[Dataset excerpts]
=== Section Start ===

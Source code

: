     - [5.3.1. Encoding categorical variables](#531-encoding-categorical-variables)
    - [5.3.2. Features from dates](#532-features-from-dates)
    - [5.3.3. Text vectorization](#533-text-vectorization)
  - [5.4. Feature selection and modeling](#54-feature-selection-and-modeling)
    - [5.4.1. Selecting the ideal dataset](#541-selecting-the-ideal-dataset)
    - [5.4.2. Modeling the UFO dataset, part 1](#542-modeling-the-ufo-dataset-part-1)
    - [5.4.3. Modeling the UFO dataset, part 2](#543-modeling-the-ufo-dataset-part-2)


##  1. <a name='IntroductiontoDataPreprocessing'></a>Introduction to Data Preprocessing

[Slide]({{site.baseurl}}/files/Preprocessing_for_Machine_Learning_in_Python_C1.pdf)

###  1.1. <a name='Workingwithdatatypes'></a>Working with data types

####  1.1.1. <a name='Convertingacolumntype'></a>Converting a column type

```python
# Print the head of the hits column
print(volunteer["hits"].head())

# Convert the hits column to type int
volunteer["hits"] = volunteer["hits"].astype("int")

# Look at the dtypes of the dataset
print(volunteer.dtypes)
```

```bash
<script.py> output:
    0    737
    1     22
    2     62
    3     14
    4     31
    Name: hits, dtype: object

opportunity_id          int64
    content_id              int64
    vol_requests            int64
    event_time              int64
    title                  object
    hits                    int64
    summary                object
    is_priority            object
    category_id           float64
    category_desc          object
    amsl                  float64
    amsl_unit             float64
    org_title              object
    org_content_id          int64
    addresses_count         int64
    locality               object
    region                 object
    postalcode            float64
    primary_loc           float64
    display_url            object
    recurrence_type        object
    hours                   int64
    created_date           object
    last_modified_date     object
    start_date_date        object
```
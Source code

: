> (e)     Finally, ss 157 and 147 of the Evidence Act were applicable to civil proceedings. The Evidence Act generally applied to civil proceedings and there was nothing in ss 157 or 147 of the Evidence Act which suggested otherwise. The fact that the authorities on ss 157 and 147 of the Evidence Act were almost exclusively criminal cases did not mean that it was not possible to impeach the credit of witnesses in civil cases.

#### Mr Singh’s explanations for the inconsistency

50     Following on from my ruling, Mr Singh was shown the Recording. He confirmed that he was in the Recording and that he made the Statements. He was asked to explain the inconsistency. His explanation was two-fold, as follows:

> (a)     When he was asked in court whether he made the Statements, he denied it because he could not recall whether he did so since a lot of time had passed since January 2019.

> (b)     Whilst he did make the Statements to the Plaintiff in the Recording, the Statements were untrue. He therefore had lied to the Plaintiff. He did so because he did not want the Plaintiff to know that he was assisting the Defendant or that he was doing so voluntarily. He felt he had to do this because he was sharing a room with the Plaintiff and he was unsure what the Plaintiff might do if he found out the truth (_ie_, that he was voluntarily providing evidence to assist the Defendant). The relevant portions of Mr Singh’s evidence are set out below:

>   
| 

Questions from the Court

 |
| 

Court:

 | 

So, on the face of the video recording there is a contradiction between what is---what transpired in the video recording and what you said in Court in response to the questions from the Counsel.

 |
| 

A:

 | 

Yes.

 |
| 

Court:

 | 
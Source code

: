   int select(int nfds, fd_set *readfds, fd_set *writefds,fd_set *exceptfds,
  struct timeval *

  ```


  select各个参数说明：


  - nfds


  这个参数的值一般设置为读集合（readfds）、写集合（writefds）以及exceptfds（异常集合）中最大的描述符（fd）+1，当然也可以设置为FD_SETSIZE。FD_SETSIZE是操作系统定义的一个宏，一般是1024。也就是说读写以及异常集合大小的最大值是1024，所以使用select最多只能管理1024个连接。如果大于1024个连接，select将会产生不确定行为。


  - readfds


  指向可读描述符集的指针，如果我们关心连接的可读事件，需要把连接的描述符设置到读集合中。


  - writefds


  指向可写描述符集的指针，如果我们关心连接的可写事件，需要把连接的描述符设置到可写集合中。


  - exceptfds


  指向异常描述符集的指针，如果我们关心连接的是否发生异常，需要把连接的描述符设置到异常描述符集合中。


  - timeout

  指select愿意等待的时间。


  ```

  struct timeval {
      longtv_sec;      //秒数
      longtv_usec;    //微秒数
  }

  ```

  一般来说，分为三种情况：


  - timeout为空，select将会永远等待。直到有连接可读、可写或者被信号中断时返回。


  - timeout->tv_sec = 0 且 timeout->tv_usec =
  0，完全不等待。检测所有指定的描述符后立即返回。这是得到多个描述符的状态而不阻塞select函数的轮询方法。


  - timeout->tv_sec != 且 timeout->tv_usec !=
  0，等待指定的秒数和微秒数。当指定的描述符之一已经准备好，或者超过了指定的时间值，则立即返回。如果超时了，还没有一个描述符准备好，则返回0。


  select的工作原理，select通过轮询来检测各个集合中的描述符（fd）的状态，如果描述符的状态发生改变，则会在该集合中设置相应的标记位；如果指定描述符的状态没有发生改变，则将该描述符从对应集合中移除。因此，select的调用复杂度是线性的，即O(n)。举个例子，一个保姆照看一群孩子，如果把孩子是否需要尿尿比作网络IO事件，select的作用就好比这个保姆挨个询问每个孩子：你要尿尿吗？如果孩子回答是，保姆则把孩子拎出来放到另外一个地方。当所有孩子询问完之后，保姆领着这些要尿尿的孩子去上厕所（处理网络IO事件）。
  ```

=== Section End ===

=== TASK STATEMENT ===
The entries above must be retyped exactly, down to the last character.

=== WRITTEN RESPONSE ===
Source code

:     - [5.3.1. Encoding categorical variables](#531-encoding-categorical-variables)
    - [5.3.2. Features from dates](#532-features-from-dates)
    - [5.3.3. Text vectorization](#533-text-vectorization)
  - [5.4. Feature selection and modeling](#54-feature-selection-and-modeling)
    - [5.4.1. Selecting the ideal dataset](#541-selecting-the-ideal-dataset)
    - [5.4.2. Modeling the UFO dataset, part 1](#542-modeling-the-ufo-dataset-part-1)
    - [5.4.3. Modeling the UFO dataset, part 2](#543-modeling-the-ufo-dataset-part-2)


##  1. <a name='IntroductiontoDataPreprocessing'></a>Introduction to Data Preprocessing

[Slide]({{site.baseurl}}/files/Preprocessing_for_Machine_Learning_in_Python_C1.pdf)

###  1.1. <a name='Workingwithdatatypes'></a>Working with data types

####  1.1.1. <a name='Convertingacolumntype'></a>Converting a column type

```python
# Print the head of the hits column
print(volunteer["hits"].head())

# Convert the hits column to type int
volunteer["hits"] = volunteer["hits"].astype("int")

# Look at the dtypes of the dataset
print(volunteer.dtypes)
```

```bash
<script.py> output:
    0    737
    1     22
    2     62
    3     14
    4     31
    Name: hits, dtype: object

opportunity_id          int64
    content_id              int64
    vol_requests            int64
    event_time              int64
    title                  object
    hits                    int64
    summary                object
    is_priority            object
    category_id           float64
    category_desc          object
    amsl                  float64
    amsl_unit             float64
    org_title              object
    org_content_id          int64
    addresses_count         int64
    locality               object
    region                 object
    postalcode            float64
    primary_loc           float64
    display_url            object
    recurrence_type        object
    hours                   int64
    created_date           object
    last_modified_date     object
    start_date_date        object
```
Source code

:> (e)     Finally, ss 157 and 147 of the Evidence Act were applicable to civil proceedings. The Evidence Act generally applied to civil proceedings and there was nothing in ss 157 or 147 of the Evidence Act which suggested otherwise. The fact that the authorities on ss 157 and 147 of the Evidence Act were almost exclusively criminal cases did not mean that it was not possible to impeach the credit of witnesses in civil cases.

#### Mr Singh’s explanations for the inconsistency

50     Following on from my ruling, Mr Singh was shown the Recording. He confirmed that he was in the Recording and that he made the Statements. He was asked to explain the inconsistency. His explanation was two-fold, as follows:

> (a)     When he was asked in court whether he made the Statements, he denied it because he could not recall whether he did so since a lot of time had passed since January 2019.

> (b)     Whilst he did make the Statements to the Plaintiff in the Recording, the Statements were untrue. He therefore had lied to the Plaintiff. He did so because he did not want the Plaintiff to know that he was assisting the Defendant or that he was doing so voluntarily. He felt he had to do this because he was sharing a room with the Plaintiff and he was unsure what the Plaintiff might do if he found out the truth (_ie_, that he was voluntarily providing evidence to assist the Defendant). The relevant portions of Mr Singh’s evidence are set out below:

>   
| 

Questions from the Court

 |
| 

Court:

 | 

So, on the face of the video recording there is a contradiction between what is---what transpired in the video recording and what you said in Court in response to the questions from the Counsel.

 |
| 

A:

 | 

Yes.

 |
| 

Court:

 | 
Source code

:   int select(int nfds, fd_set *readfds, fd_set *writefds,fd_set *exceptfds,
  struct timeval *

  ```


  select各个参数说明：


  - nfds


  这个参数的值一般设置为读集合（readfds）、写集合（writefds）以及exceptfds（异常集合）中最大的描述符（fd）+1，当然也可以设置为FD_SETSIZE。FD_SETSIZE是操作系统定义的一个宏，一般是1024。也就是说读写以及异常集合大小的最大值是1024，所以使用select最多只能管理1024个连接。如果大于1024个连接，select将会产生不确定行为。


  - readfds


  指向可读描述符集的指针，如果我们关心连接的可读事件，需要把连接的描述符设置到读集合中。


  - writefds


  指向可写描述符集的指针，如果我们关心连接的可写事件，需要把连接的描述符设置到可写集合中。


  - exceptfds


  指向异常描述符集的指针，如果我们关心连接的是否发生异常，需要把连接的描述符设置到异常描述符集合中。


  - timeout

  指select愿意等待的时间。


  ```

  struct timeval {
      longtv_sec;      //秒数
      longtv_usec;    //微秒数
  }

  ```

  一般来说，分为三种情况：


  - timeout为空，select将会永远等待。直到有连接可读、可写或者被信号中断时返回。


  - timeout->tv_sec = 0 且 timeout->tv_usec =
  0，完全不等待。检测所有指定的描述符后立即返回。这是得到多个描述符的状态而不阻塞select函数的轮询方法。


  - timeout->tv_sec != 且 timeout->tv_usec !=
  0，等待指定的秒数和微秒数。当指定的描述符之一已经准备好，或者超过了指定的时间值，则立即返回。如果超时了，还没有一个描述符准备好，则返回0。


  select的工作原理，select通过轮询来检测各个集合中的描述符（fd）的状态，如果描述符的状态发生改变，则会在该集合中设置相应的标记位；如果指定描述符的状态没有发生改变，则将该描述符从对应集合中移除。因此，select的调用复杂度是线性的，即O(n)。举个例子，一个保姆照看一群孩子，如果把孩子是否需要尿尿比作网络IO事件，select的作用就好比这个保姆挨个询问每个孩子：你要尿尿吗？如果孩子回答是，保姆则把孩子拎出来放到另外一个地方。当所有孩子询问完之后，保姆领着这些要尿尿的孩子去上厕所（处理网络IO事件）。
  ```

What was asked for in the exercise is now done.